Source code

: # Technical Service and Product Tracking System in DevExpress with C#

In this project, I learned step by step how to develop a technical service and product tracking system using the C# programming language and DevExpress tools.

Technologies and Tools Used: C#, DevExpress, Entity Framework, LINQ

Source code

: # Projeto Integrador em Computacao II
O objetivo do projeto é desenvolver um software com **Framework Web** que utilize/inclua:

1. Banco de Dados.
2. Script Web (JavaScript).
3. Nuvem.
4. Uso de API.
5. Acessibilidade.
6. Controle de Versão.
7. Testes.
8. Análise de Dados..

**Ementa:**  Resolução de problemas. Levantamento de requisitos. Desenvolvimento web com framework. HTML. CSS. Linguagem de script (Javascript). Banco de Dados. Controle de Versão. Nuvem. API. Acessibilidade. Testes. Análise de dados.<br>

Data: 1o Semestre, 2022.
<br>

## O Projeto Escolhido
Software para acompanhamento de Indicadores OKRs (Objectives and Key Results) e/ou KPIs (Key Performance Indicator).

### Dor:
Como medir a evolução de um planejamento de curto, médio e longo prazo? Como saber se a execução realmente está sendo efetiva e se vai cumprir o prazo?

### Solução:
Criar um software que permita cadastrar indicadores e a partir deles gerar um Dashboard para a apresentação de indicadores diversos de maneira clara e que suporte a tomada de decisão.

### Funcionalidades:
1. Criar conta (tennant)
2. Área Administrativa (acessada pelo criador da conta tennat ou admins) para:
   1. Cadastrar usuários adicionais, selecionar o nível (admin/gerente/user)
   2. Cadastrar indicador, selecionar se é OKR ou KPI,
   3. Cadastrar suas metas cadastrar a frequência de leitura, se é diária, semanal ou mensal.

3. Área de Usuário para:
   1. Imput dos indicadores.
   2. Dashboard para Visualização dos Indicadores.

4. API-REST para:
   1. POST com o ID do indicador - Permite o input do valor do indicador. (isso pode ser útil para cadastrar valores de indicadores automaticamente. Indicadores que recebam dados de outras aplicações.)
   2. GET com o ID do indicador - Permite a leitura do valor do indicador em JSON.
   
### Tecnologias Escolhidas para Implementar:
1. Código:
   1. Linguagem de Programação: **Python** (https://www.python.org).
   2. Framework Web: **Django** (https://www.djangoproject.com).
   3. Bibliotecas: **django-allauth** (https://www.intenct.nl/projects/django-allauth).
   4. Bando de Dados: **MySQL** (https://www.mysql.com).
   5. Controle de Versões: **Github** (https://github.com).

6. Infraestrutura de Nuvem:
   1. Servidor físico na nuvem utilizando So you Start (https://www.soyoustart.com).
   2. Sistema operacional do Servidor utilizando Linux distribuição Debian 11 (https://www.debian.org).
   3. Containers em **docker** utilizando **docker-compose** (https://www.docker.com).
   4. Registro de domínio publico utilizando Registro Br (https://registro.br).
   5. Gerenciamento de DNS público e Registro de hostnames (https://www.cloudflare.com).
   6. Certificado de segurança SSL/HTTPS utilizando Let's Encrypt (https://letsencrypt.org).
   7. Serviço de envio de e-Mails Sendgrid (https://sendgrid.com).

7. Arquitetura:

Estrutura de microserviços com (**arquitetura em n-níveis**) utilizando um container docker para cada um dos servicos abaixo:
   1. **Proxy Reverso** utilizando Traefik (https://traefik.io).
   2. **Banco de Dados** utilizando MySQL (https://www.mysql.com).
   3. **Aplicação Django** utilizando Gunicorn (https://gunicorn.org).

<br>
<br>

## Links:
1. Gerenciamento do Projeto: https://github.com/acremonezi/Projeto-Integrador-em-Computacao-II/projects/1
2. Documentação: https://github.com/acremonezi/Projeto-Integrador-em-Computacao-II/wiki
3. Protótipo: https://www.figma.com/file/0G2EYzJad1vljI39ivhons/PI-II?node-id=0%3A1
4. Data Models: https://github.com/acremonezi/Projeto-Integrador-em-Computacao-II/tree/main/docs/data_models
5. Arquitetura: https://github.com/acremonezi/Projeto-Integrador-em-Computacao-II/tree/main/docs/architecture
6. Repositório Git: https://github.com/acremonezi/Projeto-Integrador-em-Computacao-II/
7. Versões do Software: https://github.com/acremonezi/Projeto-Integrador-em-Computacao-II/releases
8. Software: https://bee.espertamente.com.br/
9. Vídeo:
-------------------------
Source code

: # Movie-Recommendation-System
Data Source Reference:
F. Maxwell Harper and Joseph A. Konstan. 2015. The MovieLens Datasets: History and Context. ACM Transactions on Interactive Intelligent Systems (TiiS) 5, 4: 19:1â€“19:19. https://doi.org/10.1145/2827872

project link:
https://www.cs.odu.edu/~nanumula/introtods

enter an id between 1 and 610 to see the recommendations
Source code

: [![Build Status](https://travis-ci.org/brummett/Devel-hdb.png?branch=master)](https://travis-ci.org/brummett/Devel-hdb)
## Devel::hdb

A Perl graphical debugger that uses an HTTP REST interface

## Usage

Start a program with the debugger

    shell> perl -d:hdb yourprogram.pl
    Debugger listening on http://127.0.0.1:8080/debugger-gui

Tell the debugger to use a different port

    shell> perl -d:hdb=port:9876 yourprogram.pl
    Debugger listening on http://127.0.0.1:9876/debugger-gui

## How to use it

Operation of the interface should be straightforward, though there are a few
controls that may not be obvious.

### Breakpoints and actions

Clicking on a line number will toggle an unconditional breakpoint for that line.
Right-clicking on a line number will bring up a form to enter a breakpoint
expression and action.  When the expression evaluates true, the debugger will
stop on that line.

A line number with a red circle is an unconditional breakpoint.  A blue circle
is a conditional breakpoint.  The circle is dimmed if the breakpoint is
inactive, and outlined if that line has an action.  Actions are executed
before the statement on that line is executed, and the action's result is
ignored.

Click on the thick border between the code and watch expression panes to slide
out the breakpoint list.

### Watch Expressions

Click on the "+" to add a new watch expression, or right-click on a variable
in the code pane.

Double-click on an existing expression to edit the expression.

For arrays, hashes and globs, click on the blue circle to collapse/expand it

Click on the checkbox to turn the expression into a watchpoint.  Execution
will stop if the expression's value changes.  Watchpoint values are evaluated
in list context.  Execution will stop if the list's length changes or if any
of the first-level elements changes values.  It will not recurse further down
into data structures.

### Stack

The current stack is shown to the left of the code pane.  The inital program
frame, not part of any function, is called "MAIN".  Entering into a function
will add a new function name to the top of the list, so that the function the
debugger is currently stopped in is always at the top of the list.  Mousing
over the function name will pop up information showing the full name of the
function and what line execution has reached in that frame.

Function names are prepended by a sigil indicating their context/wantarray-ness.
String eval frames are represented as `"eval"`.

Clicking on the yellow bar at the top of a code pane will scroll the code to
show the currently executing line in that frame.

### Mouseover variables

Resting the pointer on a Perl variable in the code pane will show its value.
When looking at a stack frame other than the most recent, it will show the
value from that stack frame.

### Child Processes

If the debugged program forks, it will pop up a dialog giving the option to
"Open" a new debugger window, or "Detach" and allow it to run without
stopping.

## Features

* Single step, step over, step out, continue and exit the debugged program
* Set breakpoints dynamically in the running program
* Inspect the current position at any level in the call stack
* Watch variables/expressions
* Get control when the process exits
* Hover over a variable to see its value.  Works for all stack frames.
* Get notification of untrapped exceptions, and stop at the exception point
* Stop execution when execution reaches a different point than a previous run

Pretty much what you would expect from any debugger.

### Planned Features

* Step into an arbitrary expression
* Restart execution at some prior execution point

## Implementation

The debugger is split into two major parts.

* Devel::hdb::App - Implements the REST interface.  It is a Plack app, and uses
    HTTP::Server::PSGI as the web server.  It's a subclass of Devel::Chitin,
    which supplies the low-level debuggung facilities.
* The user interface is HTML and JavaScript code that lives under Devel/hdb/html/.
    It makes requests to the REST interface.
-------------------------
**PROBLEM STATEMENT**. Among the records above, find each line holding "than" and list it.

**ANSWER BOX**.
When looking at a stack frame other than the most recent, it will show the
* Stop execution when execution reaches a different point than a previous run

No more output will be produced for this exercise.